The columns for STDs_cervical_condylomatosis, STDs_vaginal_condylomatosis, STDs_pelvic_inflam_disease, STDs_genital_herpes, STDs_molluscum_contagiosum, STDs_Hepatitis_B, STDs_HPV and STD_AIDS were removed, since there were 4 or less patient results for these features. Similarly, the features STDs_Time_since_first_diagnosis and STDs_Time_since_last_diagnosis which contained greater than 60% missing values (787 of 858) were also eliminated from the dataset. Subsequently, after removing all these columns the dataset comprised of 858 rows with 26 features.

4.1.2 Creation of a target feature

The values of four target variables Hinselmann, Schiller, Citology and Biopsy represent the results for cervical cancer exams. The histogram representation with four target variables is shown below in Fig. 4.

Fig. 4
figure 4

Histogram representation of target variables

The data for these columns can be combined to create a single target feature called ‘Cancer’ as 27th feature. The advantage of combining all the four target variables is to confirm the possibility of the diagnosis. Higher values for this feature signify an increased likelihood of cervical cancer. If one diagnosis indicate that the patient has cancer, but the other three diagnosis attained different results then the possibility of the patient having cancer is doubtful. However, if all four diagnoses are showing that the patient does not have cancer, then the chances that the patient not having cancer is moderately high. The combined target variables representation is shown in Fig. 5.

Fig. 5
figure 5

Histogram representation of sum of target variables

So, it is determined that 87% of the patients do not have cancer. This can be our baseline.
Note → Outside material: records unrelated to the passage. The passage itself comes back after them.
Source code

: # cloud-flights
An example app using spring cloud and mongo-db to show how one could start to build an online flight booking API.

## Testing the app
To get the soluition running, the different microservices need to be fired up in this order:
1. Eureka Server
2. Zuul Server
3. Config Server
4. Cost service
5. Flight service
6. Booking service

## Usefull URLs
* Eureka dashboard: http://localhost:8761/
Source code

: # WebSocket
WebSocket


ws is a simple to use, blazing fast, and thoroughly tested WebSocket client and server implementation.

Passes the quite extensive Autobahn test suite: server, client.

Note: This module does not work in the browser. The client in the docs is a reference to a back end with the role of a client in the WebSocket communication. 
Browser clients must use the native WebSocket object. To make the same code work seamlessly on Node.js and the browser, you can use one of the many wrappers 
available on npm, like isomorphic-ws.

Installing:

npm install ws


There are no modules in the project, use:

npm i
4.2 Applying feature selection to data

When the dimensionality of the data increases the computational cost also increases exponentially. In the existence of several inappropriate features, learning models incline to overfit and convert as less efficient [18]. To overcome this problem, it is required to find a method to diminish the number of features in consideration. Feature subset selection works by eliminating the features that are redundant or not appropriate. During data cleaning process, ten columns were removed which had missing values and 27th feature ‘Cancer’ is added as target by combing other four target values. In feature selection process, this target variable has been used to find the important and relevant features. So, the dataset is now available with 858 rows, 27 attributes. (22 predictor variables +4 target variables + an additional combined target variable ‘Cancer’). In this work, various types of feature selection methods are explored using R tool to identify most significant and optimal features.
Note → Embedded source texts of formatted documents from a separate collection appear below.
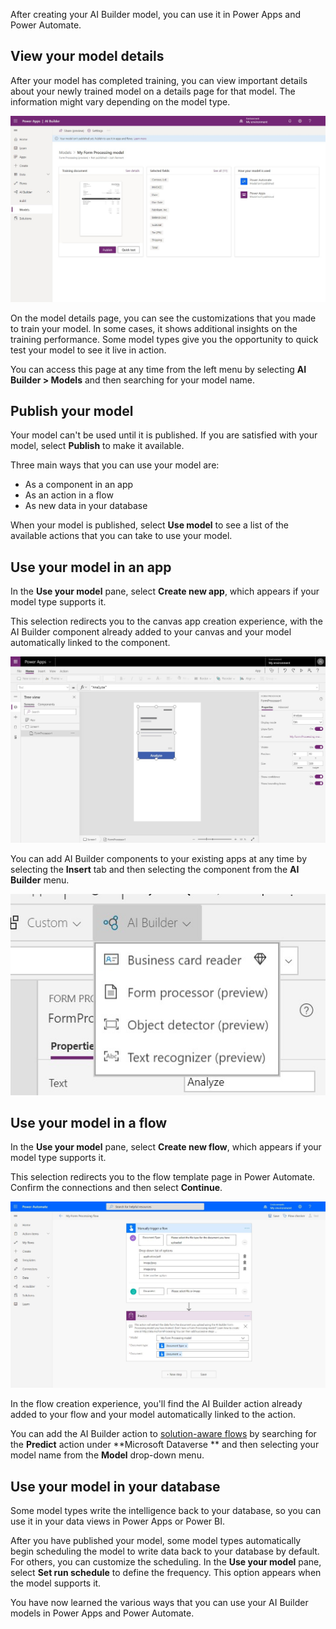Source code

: After creating your AI Builder model, you can use it in Power Apps and Power Automate.

## View your model details

After your model has completed training, you can view important details about your newly trained model on a details page for that model. The information might vary depending on the model type.

![Models > My Form Processing model shows a Training document with Publish and Quick Test buttons, a Selected fields list, and how your model is used.](../media/image4.jpg)

On the model details page, you can see the customizations that you made to train your model.
In some cases, it shows additional insights on the training performance.
Some model types  give you the opportunity to quick test your model
to see it live in action.

You can access this page at any time from the left menu by
selecting **AI Builder > Models** and then searching for your model name.

## Publish your model

Your model can't be used until it is published. If you are satisfied
with your model, select **Publish** to make it available.

Three main ways that you can use your model are:

- As a component in an app
- As an action in a flow
- As new data in your database

When your model is published, select **Use model** to see a list of the
available actions that you can take to use your model.

## Use your model in an app

In the **Use your model** pane, select **Create new app**, which appears if your
model type supports it.

This selection redirects you to the canvas app creation experience, with the AI
Builder component already added to your canvas and your model
automatically linked to the component.

![FormProcessor1 is in design view with the Text property set to Analyze.](../media/image5.jpg)

You can add AI Builder components to your existing apps at any time
by selecting the **Insert** tab and then selecting the component from the **AI Builder** menu.

![A I Builder menu is expanded to reveal Business card reader, Form Processor, Object detector, and Text recognizer options.](../media/image6.jpg)

## Use your model in a flow

In the **Use your model** pane, select **Create new flow**, which appears if
your model type supports it.

This selection redirects you to the flow template page in Power Automate. Confirm
the connections and then select **Continue**.

![My Form Processing flow shows Manually trigger a flow, and Predict.](../media/image7.jpg)

In the flow creation experience, you'll find the AI Builder action
already added to your flow and your model automatically linked to the
action.

You can add the AI Builder action to [solution-aware
flows](https://docs.microsoft.com/power-automate/create-flow-solution)
by searching for the **Predict** action under **Microsoft Dataverse ** and then selecting your model name from the **Model** drop-down menu.

## Use your model in your database

Some model types write the intelligence back to your database, so you
can use it in your data views in Power Apps or Power BI.

After you have published your model, some model types automatically begin scheduling the model to write data back to your database by default. For others, you can customize the scheduling. In the **Use your model** pane, select **Set run schedule** to define the frequency. This option appears when the model supports it.

You have now learned the various ways that you can use your AI Builder models in Power Apps and Power Automate.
4.2.1 Recursive feature elimination (RFE)

It is evident from our understanding that the dataset is unbalanced, hence K-fold-cross-validation is required to attain better outcomes. RFE is a feature selection method that fits a model and eliminates the weakest features. Cross-validation is used with RFE to find the optimal number of features and finest ranking set of features are selected. In R tool, Recursive Feature Elimination—RFE procedure can be implemented using caret package. Initially the control function to be used in RFE algorithm should be defined. The random forest selection function over rfFuncs option in rfeControl function is stated here.
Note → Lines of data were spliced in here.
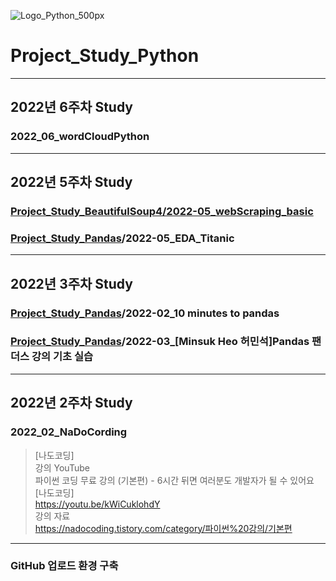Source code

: ![Logo_Python_500px](https://user-images.githubusercontent.com/96277148/152209681-8c54e3dc-c6bf-4199-a859-9ff631b99c85.png)


# Project_Study_Python
---
## 2022년 6주차 Study
### 2022_06_wordCloudPython
---
## 2022년 5주차 Study
### [Project_Study_BeautifulSoup4/2022-05_webScraping_basic](https://github.com/zivary/Project_Study_BeautifulSoup4)

### [Project_Study_Pandas](https://github.com/zivary/Project_Study_Pandas)/2022-05_EDA_Titanic

---
## 2022년 3주차 Study
### [Project_Study_Pandas](https://github.com/zivary/Project_Study_Pandas)/2022-02_10 minutes to pandas 
### [Project_Study_Pandas](https://github.com/zivary/Project_Study_Pandas)/2022-03_[Minsuk Heo 허민석]Pandas 팬더스 강의 기초 실습
---
## 2022년 2주차 Study

### 2022_02_NaDoCording
>[나도코딩] \
>강의 YouTube \
>파이썬 코딩 무료 강의 (기본편) - 6시간 뒤면 여러분도 개발자가 될 수 있어요 [나도코딩] \
>https://youtu.be/kWiCuklohdY \
>강의 자료 \
>https://nadocoding.tistory.com/category/파이썬%20강의/기본편

---
### GitHub 업로드 환경 구축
  • control < - rfeControl(functions = rfFuncs, method = ”cv”, number = 10)

Then RFE algorithm is implemented as follows.

  • rfe.train < - rfe(training_data[,1:22], training_data[,23], sizes = 1:10, rfeControl = control)

The original target variables in the dataset were removed and the procedure was implemented with predictor variables and newly added target variable. After the implementation of RFE algorithm the result has been plotted and variable importance chart has been obtained. The chart is depicted in Fig. 6.

Fig. 6
figure 6

Variables importance chart over recursive feature elimination

rfe.train output has shown the following result.

The top 3 variables (out of 3):

   Dx.HPV,

Dx.Cancer,

Dx

Predictors(rfe.train) has revealed the following output.

predictors(rfe.train)

[1]

“Dx.HPV”

“Dx.Cancer”

“Dx”

So RFE algorithm has predicted three features Dx.HPV, Dx.Cancer, Dx as important.

4.2.2 Boruta algorithm

All-relevant feature selection is a moderately new sub-field in the province of feature selection [19]. Boruta is an all relevant feature selection algorithm in R which functions as a wrapper algorithm around Random Forest. It makes a top-down search for appropriate features by associating original attributes’ importance with importance attainable at random, assessed using their permuted copies, and gradually rejecting inappropriate features. Boruta captures all features which are statistically significant to the target variable in some conditions.

Working Principle of Boruta Algorithm - The procedure of Boruta Algorithm is explained with sequence of phases.

  1. (a)

    Initially, it assigns randomness to the given dataset by making shuffled copies of all features (termed as shadow features).

  2. (b)

    Later, it trains a random forest classifier on the dataset and applies a feature ranking measure (Mean Decrease Accuracy) to estimate the relevance (higher mean value) of each feature.

  3. (c)

    On each iteration, it finds whether a real feature has a higher position than the best of its shadow features and continuously eliminates features which are estimated extremely insignificant.

  4. (d)

    The algorithm halts when all features gets confirmed or excluded or when it accomplishes a stated limit of random forest runs.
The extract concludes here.